'We've greatly disrupted the scam'
Livern Barrett, Gleaner Writer
The Jamaican police have revealed that just over $40 million in cash and electronics equipment were confiscated last year from persons believed to be involved in the lottery scam, but conceded that this has done very little to break the back of the criminal enterprise.
Statistics compiled by the Lottery Scam Task Force show that since February last year, the police confiscated cash totalling J$11 million, US$195,000 (J$18.1 million) and CDN$265 (J$24,380), along with 133 vehicles - some of them high-end cars and SUVs - valued at millions of dollars, and 130 laptop and desktop computers worth more than $11 million.
Among the vehicles seized were a BMW X6 and several BMW motor cars, Toyota Prados, Lexus motor cars and Honda CR-Vs.
While conceding that "a few of the vehicles" have been returned to their owners, head of the task force, Superintendent of Police Leon Clunis, said all the cash seized remains in the possession of the state.
However, he noted that because the investigations are still ongoing, the cash has been placed in interest-bearing accounts as is required under the Proceeds of Crime Act.
"We are nowhere near to dismantling it (the scam), but we have significantly disrupted it," declared Clunis.
One clear sign of this, according to Clunis, is that the scammers, who once paraded around St James and other western parishes in luxury vehicles and with their flashy lifestyle, have now gone into hiding.
"Yes, a few of them are still involved, and yes, a few of them are still making money, but a number of them who haven't run away, we have taken away their stuff and they can't operate any more," added Clunis.
A breakdown of the data shows that the task force conducted 31 operations since last February and arrested 85 people.
However, it noted that only 21 of those persons arrested were charged with "lottery scam-related offences". The others were charged with "other offences".
Jamaica does not have a specific legislation that outlaws the lottery scam, which has been blamed for an increase in murders across several western parishes.

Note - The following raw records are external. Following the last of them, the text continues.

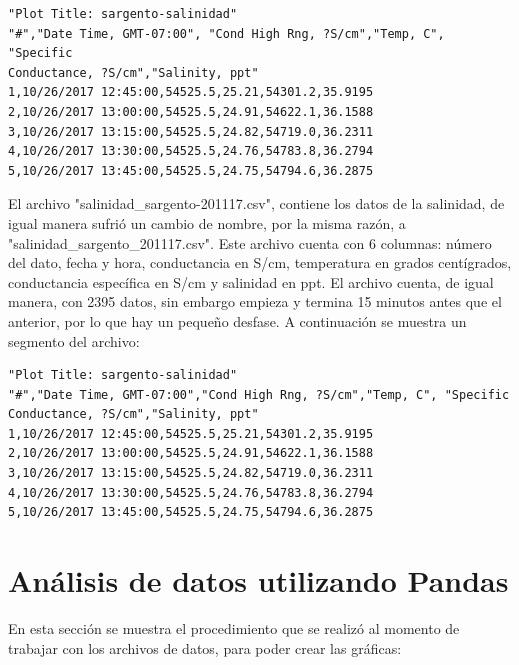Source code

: \documentclass[12pt]{article}
\begin{document}
\begin{verbatim}
"Plot Title: sargento-salinidad"
"#","Date Time, GMT-07:00", "Cond High Rng, ?S/cm","Temp, C", "Specific 
Conductance, ?S/cm","Salinity, ppt"
1,10/26/2017 12:45:00,54525.5,25.21,54301.2,35.9195
2,10/26/2017 13:00:00,54525.5,24.91,54622.1,36.1588
3,10/26/2017 13:15:00,54525.5,24.82,54719.0,36.2311
4,10/26/2017 13:30:00,54525.5,24.76,54783.8,36.2794
5,10/26/2017 13:45:00,54525.5,24.75,54794.6,36.2875
\end{verbatim}

El archivo "salinidad\_sargento-201117.csv", contiene los datos de la salinidad, de igual manera sufrió un cambio de nombre, por la misma razón, a "salinidad\_sargento\_201117.csv". Este archivo cuenta con 6 columnas: número del dato, fecha y hora, conductancia en S/cm, temperatura en grados centígrados, conductancia específica en S/cm y salinidad en ppt. El archivo cuenta, de igual manera, con 2395 datos, sin embargo empieza y termina 15 minutos antes que el anterior, por lo que hay un pequeño desfase. A continuación se muestra un segmento del archivo:

\begin{verbatim}
"Plot Title: sargento-salinidad"
"#","Date Time, GMT-07:00","Cond High Rng, ?S/cm","Temp, C", "Specific 
Conductance, ?S/cm","Salinity, ppt"
1,10/26/2017 12:45:00,54525.5,25.21,54301.2,35.9195
2,10/26/2017 13:00:00,54525.5,24.91,54622.1,36.1588
3,10/26/2017 13:15:00,54525.5,24.82,54719.0,36.2311
4,10/26/2017 13:30:00,54525.5,24.76,54783.8,36.2794
5,10/26/2017 13:45:00,54525.5,24.75,54794.6,36.2875
\end{verbatim}

\clearpage

\section{Análisis de datos utilizando Pandas}

En esta sección se muestra el procedimiento que se realizó al momento de trabajar con los archivos de datos, para poder crear las gráficas: 
\end{document}
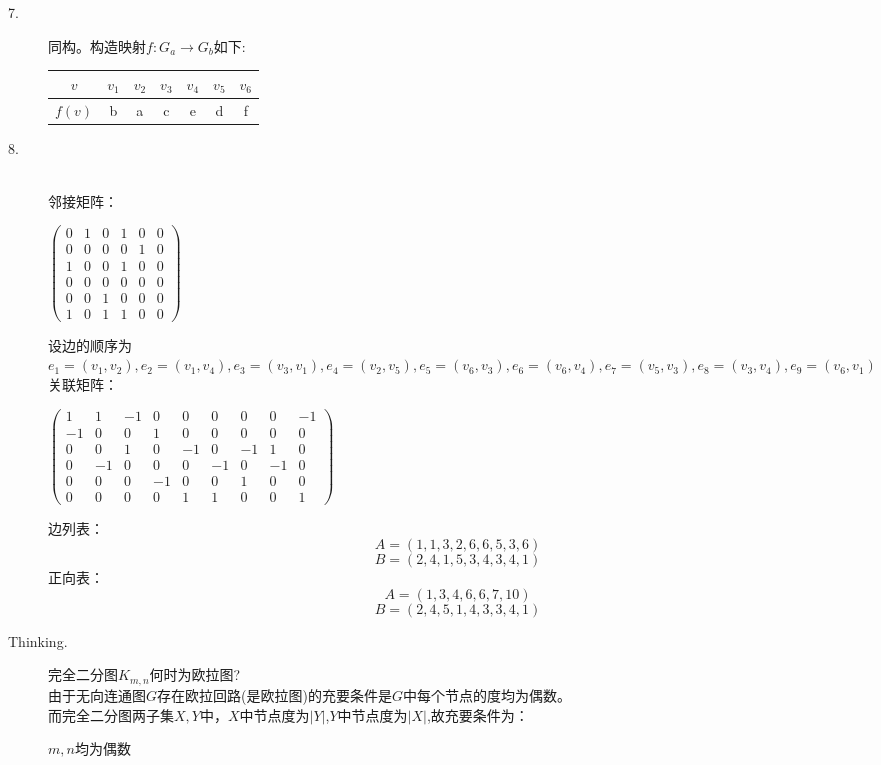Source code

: \documentclass[UTF8, onecolumn, a4paper]{article}
\begin{document}
\begin{description}
\item[7.]
同构。构造映射$f:G_a\rightarrow G_b$如下:
\begin{center}
	\begin{tabular}{ccccccc}
	\hline
		$v$ & $v_1$ & $v_2$ & $v_3$ &  $v_4$ & $v_5$ & $v_6$\\
	\hline
		$f(v)$&b & a& c & e & d & f  \\
	\hline
	\end{tabular}
\end{center}
\item[8.]\quad\\
邻接矩阵：
\begin{center}
$\begin{pmatrix}
	0 & 1 & 0 & 1 & 0 & 0\\
	0 & 0 & 0 & 0 & 1 & 0\\
	1 & 0 & 0 & 1 & 0 & 0\\
	0 & 0 & 0 & 0 & 0 & 0\\
	0 & 0 & 1 & 0 & 0 & 0\\
	1 & 0 & 1 & 1 & 0 & 0
\end{pmatrix}$
\end{center}
设边的顺序为$e_1 = (v_1, v_2), e_2 = (v_1, v_4), e_3 = (v_3, v_1), e_4 = (v_2, v_5), e_5 = (v_6, v_3), e_6 = (v_6, v_4), e_7 = (v_5, v_3), e_8 = (v_3, v_4), e_9 = (v_6, v_1)$\\
关联矩阵：
\begin{center}
$\begin{pmatrix}
1 & 1 & -1 & 0 & 0 & 0 & 0 & 0 & -1\\
-1 & 0 & 0 & 1 & 0 & 0 & 0 & 0 & 0\\
0 & 0 & 1 & 0 & -1 & 0 & -1 & 1 & 0 \\
0 & -1 & 0 & 0 & 0 & -1 & 0 & -1 & 0 \\
0 & 0 & 0 & -1 & 0 & 0 & 1 & 0 & 0\\
0 & 0 & 0 & 0 & 1 & 1 & 0 & 0 & 1
\end{pmatrix}$
\end{center}
边列表：
$$A = (1, 1, 3, 2, 6, 6, 5, 3, 6)$$
$$B = (2, 4, 1, 5, 3, 4, 3, 4 ,1)$$
正向表：
$$A = (1, 3, 4, 6, 6, 7, 10)$$
$$B = (2, 4, 5, 1, 4, 3, 3, 4 ,1)$$

\item[Thinking.]
完全二分图$K_{m, n}$何时为欧拉图?\\
由于无向连通图$G$存在欧拉回路(是欧拉图)的充要条件是$G$中每个节点的度均为偶数。\\
而完全二分图两子集$X, Y$中，$X$中节点度为$|Y|$,$Y$中节点度为$|X|$,故充要条件为：
\begin{center}
	$m, n$均为偶数
\end{center}


\end{description}
\end{document}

Police statistics show that in the last two years, a total of 488 homicides were reported in the western parishes of St James, Hanover and Westmoreland.
Despite the high number of motor vehicles seized, the statistics also show that only three have been forfeited to the state over the 11-month period. However, Clunis said that number will increase soon.
"There are many, many more that are going through a process that should not take much longer," he disclosed.
Clunis reiterated that the task force was still hampered by the absence of legislation that would help the police deal effectively with persons believed to be involved in the scam.
"A number of persons would have been charged if we had those legislation, but we don't have them, so these persons are still on the road," he said.
"When we get those legislation, that is when we are going to take it (enforcement) up to the level where it should be," he warned.